There is atest called OrientationOnMesh that exercises the new functionality.

ibaned commented 7 years ago

Excellent! I recommend you move forward with always using this --combine_blocks system, and let us know how it goes in terms of memory use.

lxmota commented 7 years ago

But there is still the case of the high memory usage for J2 and even elastic materials.

@jwfoulk could you provide your input files for the Neohookean case?

ibaned commented 7 years ago

@lxmota I suspect those cases still used 151 element blocks, but lets wait for confirmation on that.

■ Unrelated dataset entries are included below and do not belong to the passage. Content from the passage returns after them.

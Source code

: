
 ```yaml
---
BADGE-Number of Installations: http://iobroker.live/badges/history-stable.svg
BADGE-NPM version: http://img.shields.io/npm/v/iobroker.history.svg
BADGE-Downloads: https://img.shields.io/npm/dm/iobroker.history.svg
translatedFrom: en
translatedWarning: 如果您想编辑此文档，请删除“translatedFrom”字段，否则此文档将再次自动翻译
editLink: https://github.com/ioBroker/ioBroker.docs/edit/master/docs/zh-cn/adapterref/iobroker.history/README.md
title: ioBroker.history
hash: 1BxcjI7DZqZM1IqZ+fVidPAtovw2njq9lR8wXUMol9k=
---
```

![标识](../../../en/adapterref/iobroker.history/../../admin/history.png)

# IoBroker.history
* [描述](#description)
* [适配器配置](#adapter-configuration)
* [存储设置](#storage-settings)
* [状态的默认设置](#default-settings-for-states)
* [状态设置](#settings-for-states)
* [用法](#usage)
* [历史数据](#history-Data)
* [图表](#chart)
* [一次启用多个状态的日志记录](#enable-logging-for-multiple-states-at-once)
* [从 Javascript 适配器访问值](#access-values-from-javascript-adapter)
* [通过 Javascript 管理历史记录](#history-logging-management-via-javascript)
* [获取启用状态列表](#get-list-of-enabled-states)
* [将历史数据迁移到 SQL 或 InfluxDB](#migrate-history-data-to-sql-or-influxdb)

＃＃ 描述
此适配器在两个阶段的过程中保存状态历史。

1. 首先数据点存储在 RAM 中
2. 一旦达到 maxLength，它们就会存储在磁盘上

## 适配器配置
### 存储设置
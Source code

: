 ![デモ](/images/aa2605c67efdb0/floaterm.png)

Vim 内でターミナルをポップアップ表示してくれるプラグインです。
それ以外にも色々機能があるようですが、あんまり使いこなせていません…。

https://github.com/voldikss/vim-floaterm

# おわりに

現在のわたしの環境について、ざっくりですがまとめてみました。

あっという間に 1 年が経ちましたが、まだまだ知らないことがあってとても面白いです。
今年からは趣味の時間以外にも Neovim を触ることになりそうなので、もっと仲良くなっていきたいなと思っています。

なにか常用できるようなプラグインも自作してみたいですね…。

jwfoulk commented 7 years ago

Hi everyone. Yes - the cases with J2 and even Neokookean do indeed employ 151 blocks. I wanted to use both the same mesh and the number of blocks. It seems that Dan's math is correct. Great find Dan - thank you. Dave is also correct in that for the CP model, we can combine blocks. I'm glad to experiment with a single block and get back to everyone soon. I actually like keeping all the blocks separate because I can easily isolate grains and look at grain-averaged quantities. That said, let's just get more data and make the best decision. Going through one block at a time in parallel does make sense in that one would not be computing on all blocks for each processor. Ok. Let me do some work and get back to everyone soon. Thanks again. -Jay

ibaned commented 7 years ago

Note that there may be ways for you to keep many Exodus element blocks and not have all this preallocated memory in Albany. One way is to define a single Albany element block despite having many Exodus element blocks (we implement mappings like this for the PUMI discretization). There is also the "all element block have same physics" boolean which I know is supported in PUMI and is probably also supported by the STK discretization.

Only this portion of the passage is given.